(Beginning of TASK INPUTS)
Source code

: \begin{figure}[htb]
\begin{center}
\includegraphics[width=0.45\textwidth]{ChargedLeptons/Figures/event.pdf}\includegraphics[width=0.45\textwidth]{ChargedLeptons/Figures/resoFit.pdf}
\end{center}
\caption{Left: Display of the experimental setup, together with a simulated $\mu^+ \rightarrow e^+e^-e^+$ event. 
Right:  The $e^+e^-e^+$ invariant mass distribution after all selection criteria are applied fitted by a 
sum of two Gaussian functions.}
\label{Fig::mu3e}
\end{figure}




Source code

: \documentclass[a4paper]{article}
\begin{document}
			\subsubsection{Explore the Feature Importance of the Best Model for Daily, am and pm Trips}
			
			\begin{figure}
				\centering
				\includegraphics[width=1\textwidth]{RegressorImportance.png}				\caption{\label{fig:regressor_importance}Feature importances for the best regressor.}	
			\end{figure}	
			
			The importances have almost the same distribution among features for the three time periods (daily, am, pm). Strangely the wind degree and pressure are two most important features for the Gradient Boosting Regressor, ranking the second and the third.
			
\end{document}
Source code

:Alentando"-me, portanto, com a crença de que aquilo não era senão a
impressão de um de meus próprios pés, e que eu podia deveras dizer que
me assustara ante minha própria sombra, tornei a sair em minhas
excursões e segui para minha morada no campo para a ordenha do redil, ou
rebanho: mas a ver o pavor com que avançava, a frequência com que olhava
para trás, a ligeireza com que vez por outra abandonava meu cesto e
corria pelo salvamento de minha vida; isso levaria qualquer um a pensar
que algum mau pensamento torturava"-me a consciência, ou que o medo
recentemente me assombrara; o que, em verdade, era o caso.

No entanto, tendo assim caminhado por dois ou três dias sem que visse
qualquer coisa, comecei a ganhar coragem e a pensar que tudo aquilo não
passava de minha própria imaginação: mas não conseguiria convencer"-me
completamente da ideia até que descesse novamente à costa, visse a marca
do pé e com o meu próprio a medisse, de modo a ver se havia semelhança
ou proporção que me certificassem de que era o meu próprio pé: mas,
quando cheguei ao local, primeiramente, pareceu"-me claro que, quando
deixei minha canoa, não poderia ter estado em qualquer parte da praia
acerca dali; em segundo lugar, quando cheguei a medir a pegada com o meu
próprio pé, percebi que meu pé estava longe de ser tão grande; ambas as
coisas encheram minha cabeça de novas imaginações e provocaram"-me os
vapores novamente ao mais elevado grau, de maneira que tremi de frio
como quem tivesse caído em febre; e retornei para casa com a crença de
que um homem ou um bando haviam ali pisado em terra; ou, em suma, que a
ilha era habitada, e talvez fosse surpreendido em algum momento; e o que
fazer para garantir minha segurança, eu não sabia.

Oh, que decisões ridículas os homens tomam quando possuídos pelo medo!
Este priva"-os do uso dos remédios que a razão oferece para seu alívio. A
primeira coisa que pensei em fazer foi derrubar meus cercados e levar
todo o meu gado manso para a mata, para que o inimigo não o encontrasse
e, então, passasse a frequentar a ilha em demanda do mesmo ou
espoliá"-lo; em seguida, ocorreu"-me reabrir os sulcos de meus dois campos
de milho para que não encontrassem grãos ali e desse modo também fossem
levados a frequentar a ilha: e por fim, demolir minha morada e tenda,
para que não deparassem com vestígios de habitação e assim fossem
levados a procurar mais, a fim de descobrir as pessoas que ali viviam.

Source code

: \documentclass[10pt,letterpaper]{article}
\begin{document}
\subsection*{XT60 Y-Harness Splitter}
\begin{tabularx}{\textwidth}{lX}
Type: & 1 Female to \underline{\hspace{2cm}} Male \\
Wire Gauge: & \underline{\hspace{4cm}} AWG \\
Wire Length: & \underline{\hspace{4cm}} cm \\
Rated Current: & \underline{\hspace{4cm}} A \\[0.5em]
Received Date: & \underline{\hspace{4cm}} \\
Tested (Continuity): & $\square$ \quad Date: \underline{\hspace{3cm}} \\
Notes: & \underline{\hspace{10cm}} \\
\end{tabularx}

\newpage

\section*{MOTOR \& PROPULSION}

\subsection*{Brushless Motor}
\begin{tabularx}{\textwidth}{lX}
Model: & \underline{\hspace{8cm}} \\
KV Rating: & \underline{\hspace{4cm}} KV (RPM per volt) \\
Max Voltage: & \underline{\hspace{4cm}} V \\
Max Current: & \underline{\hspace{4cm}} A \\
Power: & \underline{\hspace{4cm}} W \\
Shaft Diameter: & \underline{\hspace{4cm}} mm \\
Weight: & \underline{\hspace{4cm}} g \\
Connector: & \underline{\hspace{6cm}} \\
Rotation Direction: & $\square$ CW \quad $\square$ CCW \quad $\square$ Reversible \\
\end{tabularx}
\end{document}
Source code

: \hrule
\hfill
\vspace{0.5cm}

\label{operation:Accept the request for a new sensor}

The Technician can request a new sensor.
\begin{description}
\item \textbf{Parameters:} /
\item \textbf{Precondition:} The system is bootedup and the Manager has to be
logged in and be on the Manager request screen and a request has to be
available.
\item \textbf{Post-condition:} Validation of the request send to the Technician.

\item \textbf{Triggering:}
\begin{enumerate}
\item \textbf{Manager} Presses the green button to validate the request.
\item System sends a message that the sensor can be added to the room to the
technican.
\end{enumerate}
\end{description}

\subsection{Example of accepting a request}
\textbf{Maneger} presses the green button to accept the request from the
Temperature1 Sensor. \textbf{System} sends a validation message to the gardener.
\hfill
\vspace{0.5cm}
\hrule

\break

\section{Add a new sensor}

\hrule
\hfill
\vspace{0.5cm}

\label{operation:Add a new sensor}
(End of TASK INPUTS)
Work out how many lines in the records include "Technician". Only the number should be given.

2